Wherever a line in the data holds the word "using", pull that line out.

» Saved data entries:
::::::

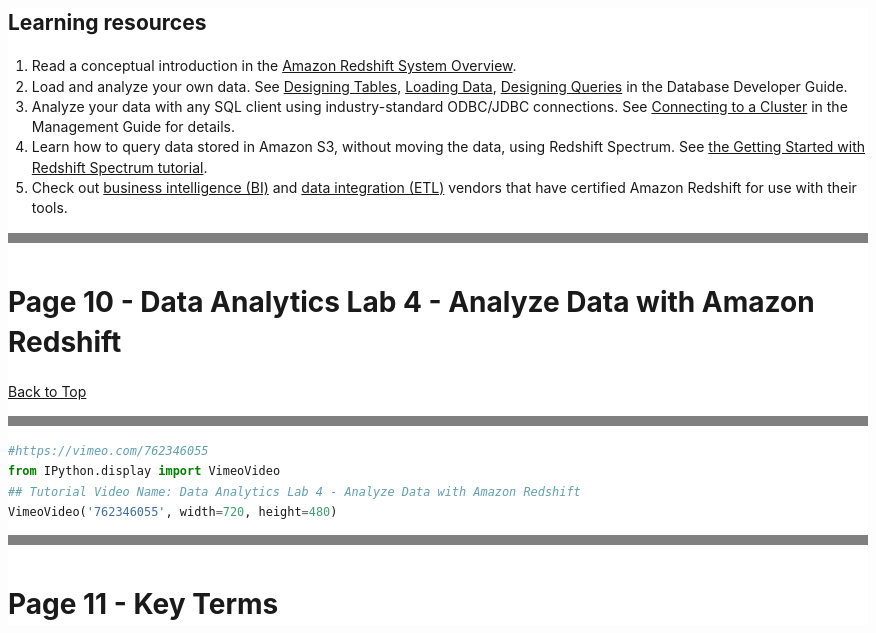 ## Learning resources

1. Read a conceptual introduction in the [Amazon Redshift System Overview](https://docs.aws.amazon.com/redshift/latest/mgmt/welcome.html).
2. Load and analyze your own data. See [Designing Tables](http://docs.aws.amazon.com/redshift/latest/dg/c_designing-tables-best-practices.html), [Loading Data](http://docs.aws.amazon.com/redshift/latest/dg/c_loading-data-best-practices.html), [Designing Queries](http://docs.aws.amazon.com/redshift/latest/dg/c_designing-queries-best-practices.html) in the Database Developer Guide.
3. Analyze your data with any SQL client using industry-standard ODBC/JDBC connections. See [Connecting to a Cluster](http://docs.aws.amazon.com/redshift/latest/mgmt/connecting-to-cluster.html) in the Management Guide for details.
4. Learn how to query data stored in Amazon S3, without moving the data, using Redshift Spectrum. See [the Getting Started with Redshift Spectrum tutorial](https://docs.aws.amazon.com/redshift/latest/dg/c-getting-started-using-spectrum.html).
5. Check out [business intelligence (BI)](https://aws.amazon.com/redshift/partners/#business-intelligence-partners) and [data integration (ETL)](https://aws.amazon.com/redshift/partners/#etl-partners) vendors that have certified Amazon Redshift for use with their tools.


<hr style="height:10px;border-width:0;color:gray;background-color:gray">

# Page 10 - Data Analytics Lab 4 - Analyze Data with Amazon Redshift
<a class="anchor" id="DS107L7_page_10"></a>

[Back to Top](#DS107L7_toc)

<hr style="height:10px;border-width:0;color:gray;background-color:gray">


```python
#https://vimeo.com/762346055
from IPython.display import VimeoVideo
## Tutorial Video Name: Data Analytics Lab 4 - Analyze Data with Amazon Redshift 
VimeoVideo('762346055', width=720, height=480)
```





<iframe
    width="720"
    height="480"
    src="https://player.vimeo.com/video/762346055"
    frameborder="0"
    allowfullscreen

></iframe>




<hr style="height:10px;border-width:0;color:gray;background-color:gray">

# Page 11 - Key Terms<a class="anchor" id="DS107L7_page_11"></a>
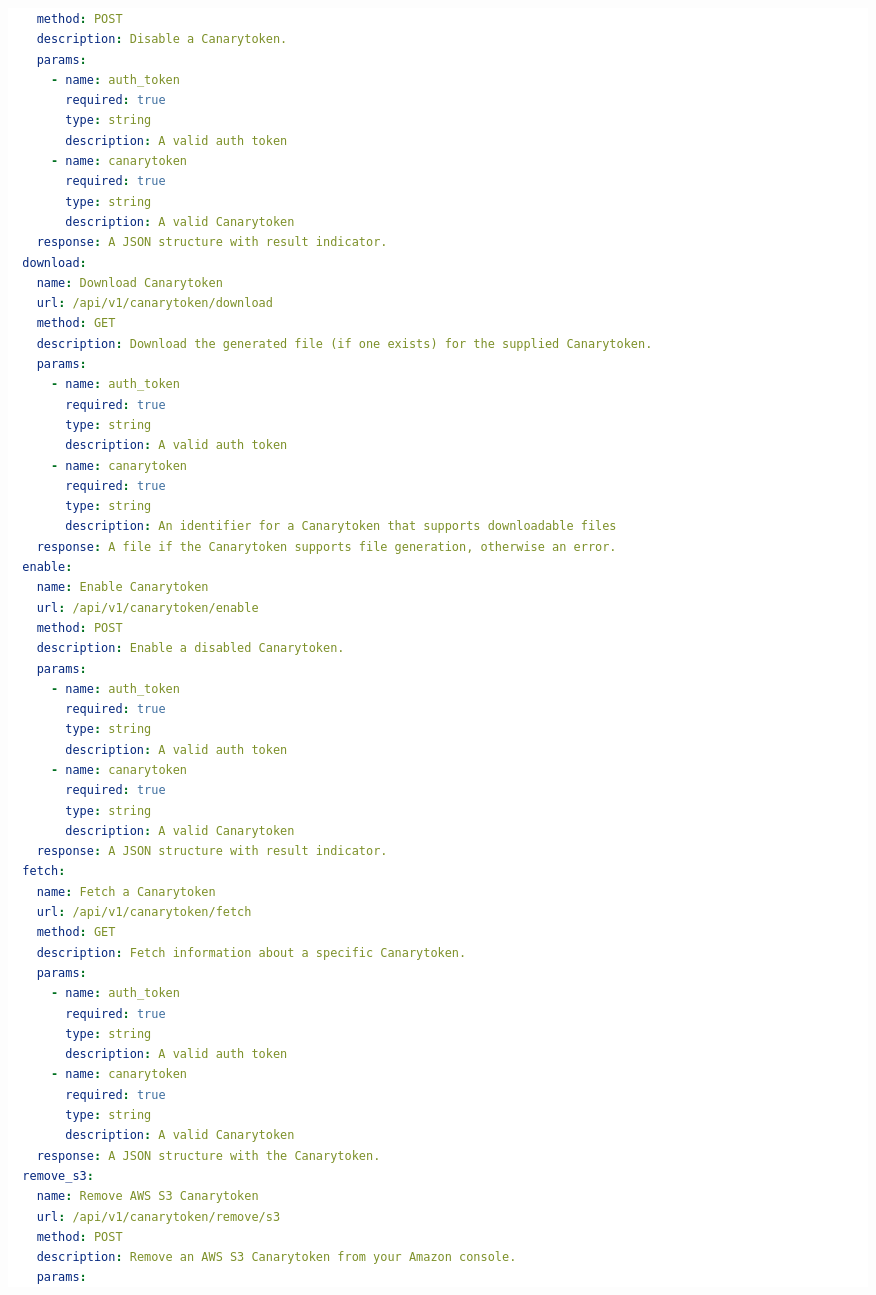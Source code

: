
 ```yaml
    method: POST
    description: Disable a Canarytoken.
    params:
      - name: auth_token
        required: true
        type: string
        description: A valid auth token
      - name: canarytoken
        required: true
        type: string
        description: A valid Canarytoken
    response: A JSON structure with result indicator.
  download:
    name: Download Canarytoken
    url: /api/v1/canarytoken/download
    method: GET
    description: Download the generated file (if one exists) for the supplied Canarytoken.
    params:
      - name: auth_token
        required: true
        type: string
        description: A valid auth token
      - name: canarytoken
        required: true
        type: string
        description: An identifier for a Canarytoken that supports downloadable files
    response: A file if the Canarytoken supports file generation, otherwise an error.
  enable:
    name: Enable Canarytoken
    url: /api/v1/canarytoken/enable
    method: POST
    description: Enable a disabled Canarytoken.
    params:
      - name: auth_token
        required: true
        type: string
        description: A valid auth token
      - name: canarytoken
        required: true
        type: string
        description: A valid Canarytoken
    response: A JSON structure with result indicator.
  fetch:
    name: Fetch a Canarytoken
    url: /api/v1/canarytoken/fetch
    method: GET
    description: Fetch information about a specific Canarytoken.
    params:
      - name: auth_token
        required: true
        type: string
        description: A valid auth token
      - name: canarytoken
        required: true
        type: string
        description: A valid Canarytoken
    response: A JSON structure with the Canarytoken.
  remove_s3:
    name: Remove AWS S3 Canarytoken
    url: /api/v1/canarytoken/remove/s3
    method: POST
    description: Remove an AWS S3 Canarytoken from your Amazon console.
    params:
```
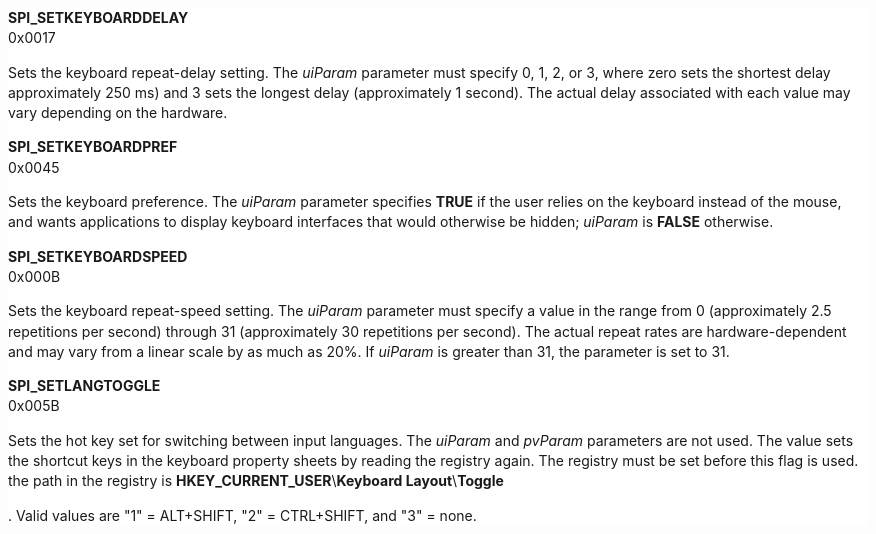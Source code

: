 </td>
</tr>
<tr>
<td width="40%"><a id="SPI_SETKEYBOARDDELAY"></a><a id="spi_setkeyboarddelay"></a><dl>
<dt><b>SPI_SETKEYBOARDDELAY</b></dt>
<dt>0x0017</dt>
</dl>
</td>
<td width="60%">
Sets the keyboard repeat-delay setting. The <i>uiParam</i> parameter must specify 0, 1, 2, or 3, where zero sets the shortest delay approximately 250 ms) and 3 sets the longest delay (approximately 1 second). The actual delay associated with each value may vary depending on the hardware.

</td>
</tr>
<tr>
<td width="40%"><a id="SPI_SETKEYBOARDPREF"></a><a id="spi_setkeyboardpref"></a><dl>
<dt><b>SPI_SETKEYBOARDPREF</b></dt>
<dt>0x0045</dt>
</dl>
</td>
<td width="60%">
Sets the keyboard preference. The <i>uiParam</i> parameter specifies <b>TRUE</b> if the user relies on the keyboard instead of the mouse, and wants applications to display keyboard interfaces that would otherwise be hidden; <i>uiParam</i> is <b>FALSE</b> otherwise.

</td>
</tr>
<tr>
<td width="40%"><a id="SPI_SETKEYBOARDSPEED"></a><a id="spi_setkeyboardspeed"></a><dl>
<dt><b>SPI_SETKEYBOARDSPEED</b></dt>
<dt>0x000B</dt>
</dl>
</td>
<td width="60%">
Sets the keyboard repeat-speed setting. The <i>uiParam</i> parameter must specify a value in the range from 0 (approximately 2.5 repetitions per second) through 31 (approximately 30 repetitions per second). The actual repeat rates are hardware-dependent and may vary from a linear scale by as much as 20%. If <i>uiParam</i> is greater than 31, the parameter is set to 31.

</td>
</tr>
<tr>
<td width="40%"><a id="SPI_SETLANGTOGGLE"></a><a id="spi_setlangtoggle"></a><dl>
<dt><b>SPI_SETLANGTOGGLE</b></dt>
<dt>0x005B</dt>
</dl>
</td>
<td width="60%">
Sets the hot key set for switching between input languages. The <i>uiParam</i> and <i>pvParam</i> parameters are not used. The value sets the shortcut keys in the keyboard property sheets by reading the registry again. The registry must be set before this flag is used. the path in the registry is 
                                    <b>HKEY_CURRENT_USER</b>\<b>Keyboard Layout</b>\<b>Toggle</b></p>. Valid values are "1" = ALT+SHIFT, "2" = CTRL+SHIFT, and "3" = none.

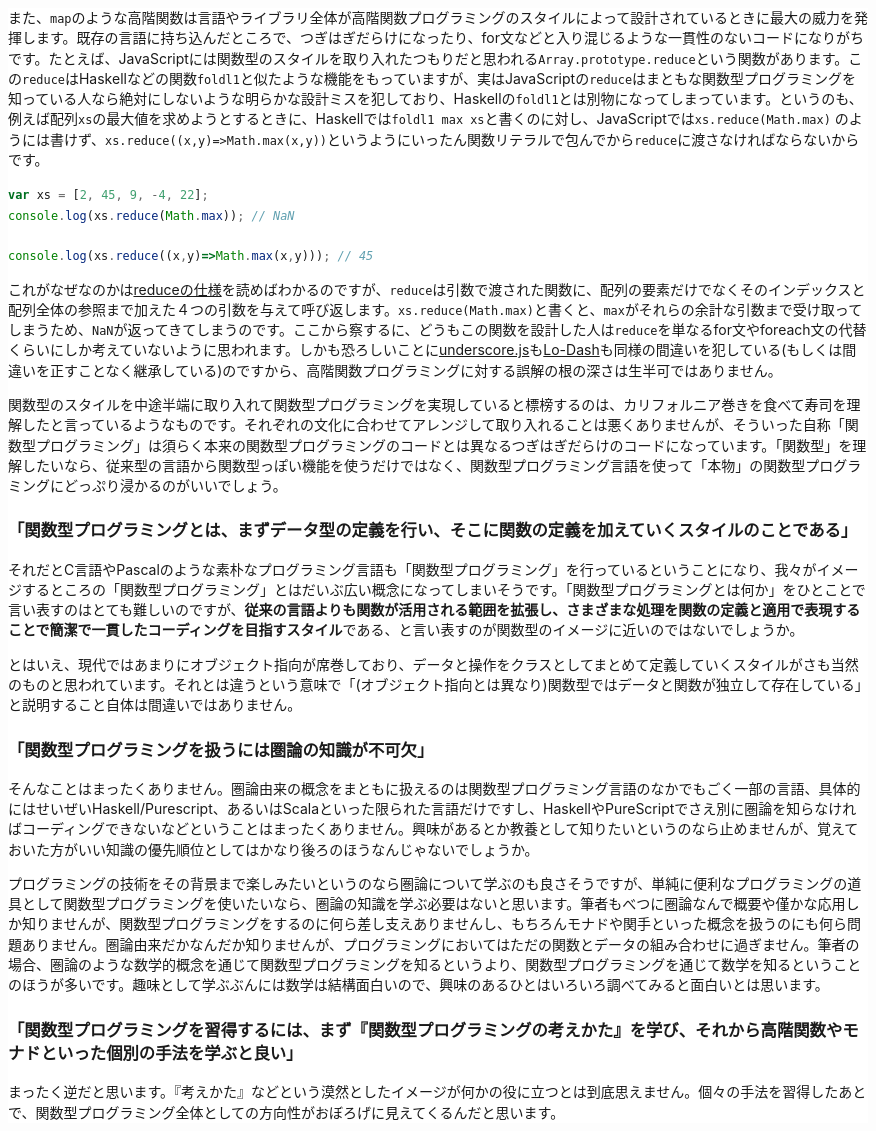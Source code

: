 また、`map`のような高階関数は言語やライブラリ全体が高階関数プログラミングのスタイルによって設計されているときに最大の威力を発揮します。既存の言語に持ち込んだところで、つぎはぎだらけになったり、for文などと入り混じるような一貫性のないコードになりがちです。たとえば、JavaScriptには関数型のスタイルを取り入れたつもりだと思われる`Array.prototype.reduce`という関数があります。この`reduce`はHaskellなどの関数`foldl1`と似たような機能をもっていますが、実はJavaScriptの`reduce`はまともな関数型プログラミングを知っている人なら絶対にしないような明らかな設計ミスを犯しており、Haskellの`foldl1`とは別物になってしまっています。というのも、例えば配列`xs`の最大値を求めようとするときに、Haskellでは`foldl1 max xs`と書くのに対し、JavaScriptでは`xs.reduce(Math.max)` のようには書けず、`xs.reduce((x,y)=>Math.max(x,y))`というようにいったん関数リテラルで包んでから`reduce`に渡さなければならないからです。

```js
var xs = [2, 45, 9, -4, 22];
console.log(xs.reduce(Math.max)); // NaN

console.log(xs.reduce((x,y)=>Math.max(x,y))); // 45
```

これがなぜなのかは[reduceの仕様](https://developer.mozilla.org/ja/docs/Web/JavaScript/Reference/Global_Objects/Array/reduce)を読めばわかるのですが、`reduce`は引数で渡された関数に、配列の要素だけでなくそのインデックスと配列全体の参照まで加えた４つの引数を与えて呼び返します。`xs.reduce(Math.max)`と書くと、`max`がそれらの余計な引数まで受け取ってしまうため、`NaN`が返ってきてしまうのです。ここから察するに、どうもこの関数を設計した人は`reduce`を単なるfor文やforeach文の代替くらいにしか考えていないように思われます。しかも恐ろしいことに[underscore.js](http://underscorejs.org/)も[Lo-Dash](https://lodash.com/)も同様の間違いを犯している(もしくは間違いを正すことなく継承している)のですから、高階関数プログラミングに対する誤解の根の深さは生半可ではありません。

関数型のスタイルを中途半端に取り入れて関数型プログラミングを実現していると標榜するのは、カリフォルニア巻きを食べて寿司を理解したと言っているようなものです。それぞれの文化に合わせてアレンジして取り入れることは悪くありませんが、そういった自称「関数型プログラミング」は須らく本来の関数型プログラミングのコードとは異なるつぎはぎだらけのコードになっています。「関数型」を理解したいなら、従来型の言語から関数型っぽい機能を使うだけではなく、関数型プログラミング言語を使って「本物」の関数型プログラミングにどっぷり浸かるのがいいでしょう。











### 「関数型プログラミングとは、まずデータ型の定義を行い、そこに関数の定義を加えていくスタイルのことである」

それだとC言語やPascalのような素朴なプログラミング言語も「関数型プログラミング」を行っているということになり、我々がイメージするところの「関数型プログラミング」とはだいぶ広い概念になってしまいそうです。「関数型プログラミングとは何か」をひとことで言い表すのはとても難しいのですが、**従来の言語よりも関数が活用される範囲を拡張し、さまざまな処理を関数の定義と適用で表現することで簡潔で一貫したコーディングを目指すスタイル**である、と言い表すのが関数型のイメージに近いのではないでしょうか。

とはいえ、現代ではあまりにオブジェクト指向が席巻しており、データと操作をクラスとしてまとめて定義していくスタイルがさも当然のものと思われています。それとは違うという意味で「(オブジェクト指向とは異なり)関数型ではデータと関数が独立して存在している」と説明すること自体は間違いではありません。


### 「関数型プログラミングを扱うには圏論の知識が不可欠」

そんなことはまったくありません。圏論由来の概念をまともに扱えるのは関数型プログラミング言語のなかでもごく一部の言語、具体的にはせいぜいHaskell/Purescript、あるいはScalaといった限られた言語だけですし、HaskellやPureScriptでさえ別に圏論を知らなければコーディングできないなどということはまったくありません。興味があるとか教養として知りたいというのなら止めませんが、覚えておいた方がいい知識の優先順位としてはかなり後ろのほうなんじゃないでしょうか。

プログラミングの技術をその背景まで楽しみたいというのなら圏論について学ぶのも良さそうですが、単純に便利なプログラミングの道具として関数型プログラミングを使いたいなら、圏論の知識を学ぶ必要はないと思います。筆者もべつに圏論なんで概要や僅かな応用しか知りませんが、関数型プログラミングをするのに何ら差し支えありませんし、もちろんモナドや関手といった概念を扱うのにも何ら問題ありません。圏論由来だかなんだか知りませんが、プログラミングにおいてはただの関数とデータの組み合わせに過ぎません。筆者の場合、圏論のような数学的概念を通じて関数型プログラミングを知るというより、関数型プログラミングを通じて数学を知るということのほうが多いです。趣味として学ぶぶんには数学は結構面白いので、興味のあるひとはいろいろ調べてみると面白いとは思います。


### 「関数型プログラミングを習得するには、まず『関数型プログラミングの考えかた』を学び、それから高階関数やモナドといった個別の手法を学ぶと良い」

まったく逆だと思います。『考えかた』などという漠然としたイメージが何かの役に立つとは到底思えません。個々の手法を習得したあとで、関数型プログラミング全体としての方向性がおぼろげに見えてくるんだと思います。


[^interact]: 『処理の本体だけで比較するならどの言語もいっしょじゃないの？』と思ったひともいるみたいです。そのとおりです。本文中で触れている通り、**`interact`相当の関数が存在すれば**ですが。大半のプログラミング言語ではそのような関数が存在していないのは、本文中で『もちろんそのような関数を定義することは他の言語でも可能ですが、それが標準ライブラリに入っているような言語はそう多くないでしょう』言っているとおりですし、だからそれを先読みして『「たまたまちょうどいい機能が標準ライブラリにあったから短く書けただけなんじゃないか？」と思う人もいるかもしれないので』と、更に詳しい説明を書いています。その疑問を先読みして筆者は予め回答を書いた、疑問の先読みとその答えを事前に用意したという万全の準備を整えておいたというのに、それでもあとからその疑問を疑問として提出するということに、ウェブという媒体での情報伝達の限界を感じました。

::::::

» Solved problem:
3. Analyze your data with any SQL client using industry-standard ODBC/JDBC connections. See [Connecting to a Cluster](http://docs.aws.amazon.com/redshift/latest/mgmt/connecting-to-cluster.html) in the Management Guide for details.
4. Learn how to query data stored in Amazon S3, without moving the data, using Redshift Spectrum. See [the Getting Started with Redshift Spectrum tutorial](https://docs.aws.amazon.com/redshift/latest/dg/c-getting-started-using-spectrum.html).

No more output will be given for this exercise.